*DATA SECTION*
============

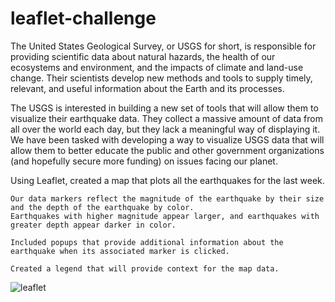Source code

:# leaflet-challenge

The United States Geological Survey, or USGS for short, is responsible for providing scientific data about natural hazards, the health of our ecosystems and environment, and the impacts of climate and land-use change. Their scientists develop new methods and tools to supply timely, relevant, and useful information about the Earth and its processes.

The USGS is interested in building a new set of tools that will allow them to visualize their earthquake data. They collect a massive amount of data from all over the world each day, but they lack a meaningful way of displaying it. We have been tasked with developing a way to visualize USGS data that will allow them to better educate the public and other government organizations (and hopefully secure more funding) on issues facing our planet.

Using Leaflet, created a map that plots all the earthquakes for the last week.

    Our data markers reflect the magnitude of the earthquake by their size and the depth of the earthquake by color. 
    Earthquakes with higher magnitude appear larger, and earthquakes with greater depth appear darker in color.

    Included popups that provide additional information about the earthquake when its associated marker is clicked.

    Created a legend that will provide context for the map data.
    
    
![leaflet](https://user-images.githubusercontent.com/74025870/229953745-c5220411-6c19-4b33-85d8-7f101a76fe8c.PNG)


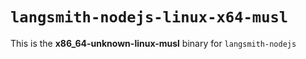 # `langsmith-nodejs-linux-x64-musl`

This is the **x86_64-unknown-linux-musl** binary for `langsmith-nodejs`
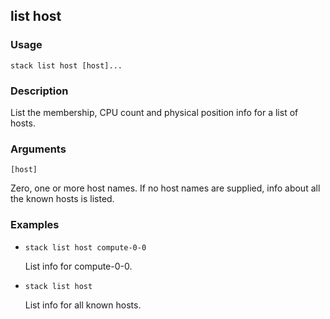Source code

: ## list host

### Usage

`stack list host [host]...`

### Description

List the membership, CPU count and physical position info for
	a list of hosts.

### Arguments

`[host]`

Zero, one or more host names. If no host names are supplied, info about
	all the known hosts is listed.


### Examples

* `stack list host compute-0-0`

   List info for compute-0-0.

* `stack list host`

   List info for all known hosts.



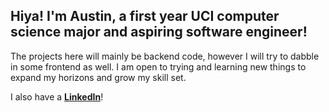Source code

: ## Hiya! I'm Austin, a first year UCI computer science major and aspiring software engineer!

The projects here will mainly be backend code, however I will try to dabble in some frontend as well. I am open to trying and learning new things to expand my horizons and grow my skill set.

I also have a [**LinkedIn**](www.linkedin.com/in/austin-si-phan)!

<!--
**ASPCoding/ASPCoding** is a ✨ _special_ ✨ repository because its `README.md` (this file) appears on your GitHub profile.

Here are some ideas to get you started:

- 🔭 I’m currently working on ...
- 🌱 I’m currently learning ...
- 👯 I’m looking to collaborate on ...
- 🤔 I’m looking for help with ...
- 💬 Ask me about ...
- 📫 How to reach me: ...
- 😄 Pronouns: ...
- ⚡ Fun fact: ...
-->
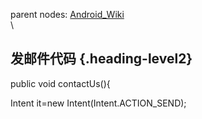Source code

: parent nodes: [Android\_Wiki](Android_Wiki.html)\
\

发邮件代码 {.heading-level2}
----------

public void contactUs(){

Intent it=new Intent(Intent.ACTION\_SEND);


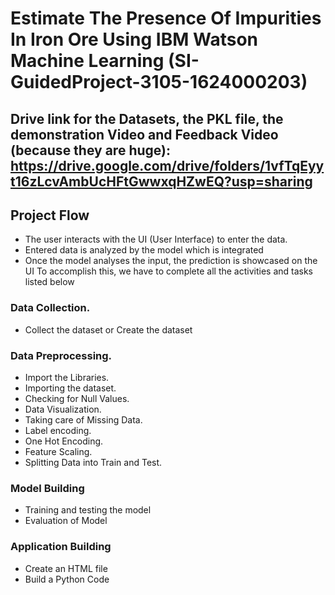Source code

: # Estimate The Presence Of Impurities In Iron Ore Using IBM Watson Machine Learning (SI-GuidedProject-3105-1624000203)

## Drive link for the Datasets, the PKL file, the demonstration Video and Feedback Video (because they are huge): https://drive.google.com/drive/folders/1vfTqEyyt16zLcvAmbUcHFtGwwxqHZwEQ?usp=sharing

## Project Flow
- The user interacts with the UI (User Interface) to enter the data.
- Entered data is analyzed by the model which is integrated
- Once the model analyses the input, the prediction is showcased on the UI
 To accomplish this, we have to complete all the activities and tasks listed below
 ### Data Collection.
   - Collect the dataset or Create the dataset
 ### Data Preprocessing.
   - Import the Libraries.
   - Importing the dataset.
   - Checking for Null Values.
   - Data Visualization.
   - Taking care of Missing Data.
   - Label encoding.
   - One Hot Encoding.
   - Feature Scaling.
   - Splitting Data into Train and Test.
### Model Building
- Training and testing the model
- Evaluation of Model
### Application Building
- Create an HTML file
- Build a Python Code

============

*TO DO*
Each line that holds the word "color" should be extracted from the records.

*ANSWER SECTION*
    Our data markers reflect the magnitude of the earthquake by their size and the depth of the earthquake by color. 
    Earthquakes with higher magnitude appear larger, and earthquakes with greater depth appear darker in color.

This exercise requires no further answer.